= Saved data entries =
━━━━
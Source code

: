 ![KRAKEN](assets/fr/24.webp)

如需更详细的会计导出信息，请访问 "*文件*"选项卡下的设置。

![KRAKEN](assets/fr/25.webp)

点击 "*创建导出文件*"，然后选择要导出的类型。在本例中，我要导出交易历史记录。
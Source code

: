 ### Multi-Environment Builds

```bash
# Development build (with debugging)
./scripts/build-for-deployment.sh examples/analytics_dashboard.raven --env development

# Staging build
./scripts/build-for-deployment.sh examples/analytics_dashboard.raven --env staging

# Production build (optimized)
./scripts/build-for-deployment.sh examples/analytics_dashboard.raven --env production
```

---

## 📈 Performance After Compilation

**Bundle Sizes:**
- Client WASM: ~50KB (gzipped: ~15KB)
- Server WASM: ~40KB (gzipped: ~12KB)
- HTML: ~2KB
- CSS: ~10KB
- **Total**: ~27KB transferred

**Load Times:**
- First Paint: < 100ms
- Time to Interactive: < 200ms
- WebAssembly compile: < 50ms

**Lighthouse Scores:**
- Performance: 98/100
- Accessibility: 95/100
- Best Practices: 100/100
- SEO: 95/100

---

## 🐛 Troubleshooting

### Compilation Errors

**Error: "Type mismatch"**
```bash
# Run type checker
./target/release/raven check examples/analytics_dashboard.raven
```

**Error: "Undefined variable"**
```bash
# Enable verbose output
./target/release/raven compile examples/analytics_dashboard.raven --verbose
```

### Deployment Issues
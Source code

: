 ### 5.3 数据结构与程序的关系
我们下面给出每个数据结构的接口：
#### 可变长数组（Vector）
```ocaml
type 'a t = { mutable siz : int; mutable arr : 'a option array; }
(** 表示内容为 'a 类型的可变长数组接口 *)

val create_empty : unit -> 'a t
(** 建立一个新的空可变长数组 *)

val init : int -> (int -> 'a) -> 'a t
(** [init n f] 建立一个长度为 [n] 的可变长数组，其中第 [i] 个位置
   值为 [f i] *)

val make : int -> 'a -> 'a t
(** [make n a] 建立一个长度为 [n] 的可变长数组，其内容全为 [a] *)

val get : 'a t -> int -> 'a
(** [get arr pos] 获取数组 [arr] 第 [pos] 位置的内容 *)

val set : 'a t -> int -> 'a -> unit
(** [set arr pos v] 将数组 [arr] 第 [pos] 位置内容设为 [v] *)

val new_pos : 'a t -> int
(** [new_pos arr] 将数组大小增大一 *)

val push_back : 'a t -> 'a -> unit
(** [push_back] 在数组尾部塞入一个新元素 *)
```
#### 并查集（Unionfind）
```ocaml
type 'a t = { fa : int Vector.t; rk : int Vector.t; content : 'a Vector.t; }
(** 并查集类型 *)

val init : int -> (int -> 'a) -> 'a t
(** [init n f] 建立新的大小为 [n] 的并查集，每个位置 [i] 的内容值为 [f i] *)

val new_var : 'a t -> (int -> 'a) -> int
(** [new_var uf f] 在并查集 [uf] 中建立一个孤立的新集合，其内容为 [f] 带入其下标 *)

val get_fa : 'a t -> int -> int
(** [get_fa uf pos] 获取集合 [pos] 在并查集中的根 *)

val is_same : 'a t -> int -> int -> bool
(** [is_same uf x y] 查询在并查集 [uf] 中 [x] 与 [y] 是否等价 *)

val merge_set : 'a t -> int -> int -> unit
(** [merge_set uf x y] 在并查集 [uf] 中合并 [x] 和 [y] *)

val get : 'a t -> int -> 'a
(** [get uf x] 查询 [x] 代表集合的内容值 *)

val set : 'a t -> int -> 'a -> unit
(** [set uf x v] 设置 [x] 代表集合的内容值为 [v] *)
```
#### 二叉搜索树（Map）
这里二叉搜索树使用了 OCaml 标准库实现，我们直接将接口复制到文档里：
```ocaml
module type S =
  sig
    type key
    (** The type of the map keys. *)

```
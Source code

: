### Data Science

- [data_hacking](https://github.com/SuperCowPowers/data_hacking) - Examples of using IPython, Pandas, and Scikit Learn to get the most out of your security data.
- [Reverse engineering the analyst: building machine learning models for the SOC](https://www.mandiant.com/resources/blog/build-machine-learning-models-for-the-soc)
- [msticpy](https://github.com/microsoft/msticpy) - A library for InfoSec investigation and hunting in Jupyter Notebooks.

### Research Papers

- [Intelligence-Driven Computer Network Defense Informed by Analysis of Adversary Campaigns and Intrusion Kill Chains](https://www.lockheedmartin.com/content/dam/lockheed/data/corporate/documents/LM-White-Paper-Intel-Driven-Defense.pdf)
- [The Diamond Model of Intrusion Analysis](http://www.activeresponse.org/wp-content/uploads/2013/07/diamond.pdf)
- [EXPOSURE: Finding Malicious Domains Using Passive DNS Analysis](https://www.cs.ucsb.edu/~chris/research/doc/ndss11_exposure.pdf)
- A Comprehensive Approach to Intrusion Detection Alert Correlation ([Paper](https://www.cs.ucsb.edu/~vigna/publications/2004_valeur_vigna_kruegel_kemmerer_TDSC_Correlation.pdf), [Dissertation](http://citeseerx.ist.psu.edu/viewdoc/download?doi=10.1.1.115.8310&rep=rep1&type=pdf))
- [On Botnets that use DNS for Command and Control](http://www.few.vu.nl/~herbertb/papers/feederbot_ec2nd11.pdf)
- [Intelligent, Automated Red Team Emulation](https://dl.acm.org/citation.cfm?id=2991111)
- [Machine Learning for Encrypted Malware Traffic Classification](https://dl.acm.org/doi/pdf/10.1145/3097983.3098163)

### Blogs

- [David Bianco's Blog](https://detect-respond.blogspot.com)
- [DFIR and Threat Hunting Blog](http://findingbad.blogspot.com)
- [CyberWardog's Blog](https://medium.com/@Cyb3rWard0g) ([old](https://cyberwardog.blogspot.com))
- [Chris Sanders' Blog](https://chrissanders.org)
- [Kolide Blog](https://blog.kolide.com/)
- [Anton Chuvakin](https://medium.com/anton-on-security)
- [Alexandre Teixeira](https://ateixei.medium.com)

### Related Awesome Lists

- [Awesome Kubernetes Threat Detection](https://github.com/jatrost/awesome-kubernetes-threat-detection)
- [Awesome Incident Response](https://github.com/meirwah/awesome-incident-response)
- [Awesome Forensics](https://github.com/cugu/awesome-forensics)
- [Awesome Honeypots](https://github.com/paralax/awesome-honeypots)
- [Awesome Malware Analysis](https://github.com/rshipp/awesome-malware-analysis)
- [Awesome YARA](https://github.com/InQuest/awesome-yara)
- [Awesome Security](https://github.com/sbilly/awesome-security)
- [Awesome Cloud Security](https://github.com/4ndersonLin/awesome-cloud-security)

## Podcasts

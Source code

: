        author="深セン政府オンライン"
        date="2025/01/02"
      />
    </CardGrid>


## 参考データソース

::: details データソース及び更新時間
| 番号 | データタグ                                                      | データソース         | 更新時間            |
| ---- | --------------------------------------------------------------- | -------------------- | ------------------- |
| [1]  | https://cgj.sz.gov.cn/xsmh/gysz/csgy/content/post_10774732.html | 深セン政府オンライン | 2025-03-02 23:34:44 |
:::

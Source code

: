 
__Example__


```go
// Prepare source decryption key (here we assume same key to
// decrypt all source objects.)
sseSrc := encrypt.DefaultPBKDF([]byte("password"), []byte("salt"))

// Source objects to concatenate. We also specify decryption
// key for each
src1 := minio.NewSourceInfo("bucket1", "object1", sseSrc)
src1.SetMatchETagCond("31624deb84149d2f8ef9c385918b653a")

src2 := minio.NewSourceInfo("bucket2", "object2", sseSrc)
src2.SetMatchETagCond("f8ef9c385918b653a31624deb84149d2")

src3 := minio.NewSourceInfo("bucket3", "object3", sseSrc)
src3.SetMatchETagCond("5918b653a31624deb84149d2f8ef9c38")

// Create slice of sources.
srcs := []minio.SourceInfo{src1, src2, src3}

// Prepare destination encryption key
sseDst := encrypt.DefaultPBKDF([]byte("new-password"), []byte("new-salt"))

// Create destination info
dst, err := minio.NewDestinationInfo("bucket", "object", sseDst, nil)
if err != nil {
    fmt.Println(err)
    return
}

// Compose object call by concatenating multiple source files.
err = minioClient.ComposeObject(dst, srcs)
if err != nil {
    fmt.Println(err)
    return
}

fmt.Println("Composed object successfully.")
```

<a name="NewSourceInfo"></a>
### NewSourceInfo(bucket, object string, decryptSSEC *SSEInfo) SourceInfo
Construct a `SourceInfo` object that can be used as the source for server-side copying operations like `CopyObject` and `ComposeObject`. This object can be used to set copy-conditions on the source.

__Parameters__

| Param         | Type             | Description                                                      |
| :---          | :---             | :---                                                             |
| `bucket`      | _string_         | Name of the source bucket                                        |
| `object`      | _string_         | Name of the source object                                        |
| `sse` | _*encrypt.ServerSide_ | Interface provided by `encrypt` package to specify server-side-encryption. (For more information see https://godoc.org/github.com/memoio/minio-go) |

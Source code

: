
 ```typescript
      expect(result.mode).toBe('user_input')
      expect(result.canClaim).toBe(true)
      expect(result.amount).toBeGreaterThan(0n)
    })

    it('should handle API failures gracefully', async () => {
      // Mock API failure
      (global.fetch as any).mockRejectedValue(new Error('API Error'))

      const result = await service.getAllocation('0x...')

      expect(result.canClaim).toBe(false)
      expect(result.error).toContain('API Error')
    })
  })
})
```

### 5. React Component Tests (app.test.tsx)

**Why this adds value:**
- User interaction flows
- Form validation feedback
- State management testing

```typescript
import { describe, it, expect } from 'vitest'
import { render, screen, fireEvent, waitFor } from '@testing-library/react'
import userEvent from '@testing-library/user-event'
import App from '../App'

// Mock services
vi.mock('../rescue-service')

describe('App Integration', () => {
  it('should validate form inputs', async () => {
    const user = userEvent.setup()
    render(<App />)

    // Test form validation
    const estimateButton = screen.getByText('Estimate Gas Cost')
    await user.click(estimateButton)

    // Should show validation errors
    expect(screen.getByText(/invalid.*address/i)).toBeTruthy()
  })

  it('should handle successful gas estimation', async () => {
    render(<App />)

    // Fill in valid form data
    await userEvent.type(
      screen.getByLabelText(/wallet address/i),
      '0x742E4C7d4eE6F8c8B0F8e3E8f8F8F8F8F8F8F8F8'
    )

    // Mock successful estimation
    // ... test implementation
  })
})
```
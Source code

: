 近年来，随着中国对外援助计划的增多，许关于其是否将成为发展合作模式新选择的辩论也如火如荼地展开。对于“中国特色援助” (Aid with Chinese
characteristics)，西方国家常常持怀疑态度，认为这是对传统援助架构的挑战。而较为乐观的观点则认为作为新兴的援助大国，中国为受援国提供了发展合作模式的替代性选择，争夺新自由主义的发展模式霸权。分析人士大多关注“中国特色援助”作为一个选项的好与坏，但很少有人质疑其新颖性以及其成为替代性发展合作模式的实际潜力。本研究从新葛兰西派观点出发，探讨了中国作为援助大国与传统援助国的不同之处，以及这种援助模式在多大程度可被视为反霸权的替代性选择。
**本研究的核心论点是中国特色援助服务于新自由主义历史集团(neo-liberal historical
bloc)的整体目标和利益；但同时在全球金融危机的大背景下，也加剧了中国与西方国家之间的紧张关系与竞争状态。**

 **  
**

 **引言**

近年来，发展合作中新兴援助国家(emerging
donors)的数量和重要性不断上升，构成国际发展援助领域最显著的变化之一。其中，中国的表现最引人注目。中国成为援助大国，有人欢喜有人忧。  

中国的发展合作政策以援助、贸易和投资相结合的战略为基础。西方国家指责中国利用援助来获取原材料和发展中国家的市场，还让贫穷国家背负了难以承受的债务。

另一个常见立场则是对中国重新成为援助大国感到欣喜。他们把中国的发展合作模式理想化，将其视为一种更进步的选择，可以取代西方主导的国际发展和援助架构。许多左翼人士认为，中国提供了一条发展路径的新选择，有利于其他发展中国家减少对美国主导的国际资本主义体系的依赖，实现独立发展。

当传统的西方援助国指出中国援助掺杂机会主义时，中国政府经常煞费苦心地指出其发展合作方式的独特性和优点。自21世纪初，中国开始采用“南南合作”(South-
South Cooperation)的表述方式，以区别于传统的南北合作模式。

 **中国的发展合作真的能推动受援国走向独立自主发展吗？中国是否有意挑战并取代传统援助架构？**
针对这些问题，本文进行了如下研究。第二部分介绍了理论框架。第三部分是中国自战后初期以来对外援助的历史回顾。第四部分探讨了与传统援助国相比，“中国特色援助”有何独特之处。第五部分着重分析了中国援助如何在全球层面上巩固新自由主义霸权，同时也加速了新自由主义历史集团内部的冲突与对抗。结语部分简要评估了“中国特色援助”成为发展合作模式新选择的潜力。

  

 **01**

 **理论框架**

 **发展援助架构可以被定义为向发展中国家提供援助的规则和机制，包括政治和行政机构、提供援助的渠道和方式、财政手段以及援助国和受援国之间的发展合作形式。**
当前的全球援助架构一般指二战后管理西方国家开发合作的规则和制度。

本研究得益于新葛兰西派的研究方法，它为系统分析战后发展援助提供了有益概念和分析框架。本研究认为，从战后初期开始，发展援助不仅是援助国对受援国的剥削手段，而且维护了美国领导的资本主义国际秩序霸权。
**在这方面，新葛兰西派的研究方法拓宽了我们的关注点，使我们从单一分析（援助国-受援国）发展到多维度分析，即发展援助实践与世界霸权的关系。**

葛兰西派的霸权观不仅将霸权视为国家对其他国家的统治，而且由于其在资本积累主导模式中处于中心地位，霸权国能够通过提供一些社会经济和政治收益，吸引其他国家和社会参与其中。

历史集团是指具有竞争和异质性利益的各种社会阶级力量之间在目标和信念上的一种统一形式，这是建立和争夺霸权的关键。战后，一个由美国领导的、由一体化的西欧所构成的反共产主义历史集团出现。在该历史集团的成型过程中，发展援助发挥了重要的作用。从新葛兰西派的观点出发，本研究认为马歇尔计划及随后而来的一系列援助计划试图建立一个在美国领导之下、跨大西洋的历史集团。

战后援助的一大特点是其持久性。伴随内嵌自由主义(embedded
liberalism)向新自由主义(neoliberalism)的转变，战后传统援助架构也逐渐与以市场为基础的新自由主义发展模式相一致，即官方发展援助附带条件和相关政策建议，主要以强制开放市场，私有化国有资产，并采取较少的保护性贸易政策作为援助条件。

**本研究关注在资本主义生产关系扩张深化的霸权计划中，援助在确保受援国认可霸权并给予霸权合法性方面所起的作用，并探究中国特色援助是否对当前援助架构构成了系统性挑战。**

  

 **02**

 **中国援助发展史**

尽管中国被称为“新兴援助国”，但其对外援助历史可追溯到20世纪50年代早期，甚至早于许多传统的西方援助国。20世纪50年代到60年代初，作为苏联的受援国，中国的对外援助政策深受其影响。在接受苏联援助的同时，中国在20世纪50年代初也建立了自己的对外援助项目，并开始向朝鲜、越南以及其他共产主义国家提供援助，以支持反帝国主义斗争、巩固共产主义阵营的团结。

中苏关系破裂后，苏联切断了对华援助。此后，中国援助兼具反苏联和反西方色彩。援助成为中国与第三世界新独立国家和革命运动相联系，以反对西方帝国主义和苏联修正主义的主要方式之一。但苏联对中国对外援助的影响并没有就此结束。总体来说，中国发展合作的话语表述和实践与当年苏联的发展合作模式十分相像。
━━━━
= Aim of the task =
For every line above that holds the word "Threat", report the whole line.

= Result =
- [DFIR and Threat Hunting Blog](http://findingbad.blogspot.com)
- [Awesome Kubernetes Threat Detection](https://github.com/jatrost/awesome-kubernetes-threat-detection)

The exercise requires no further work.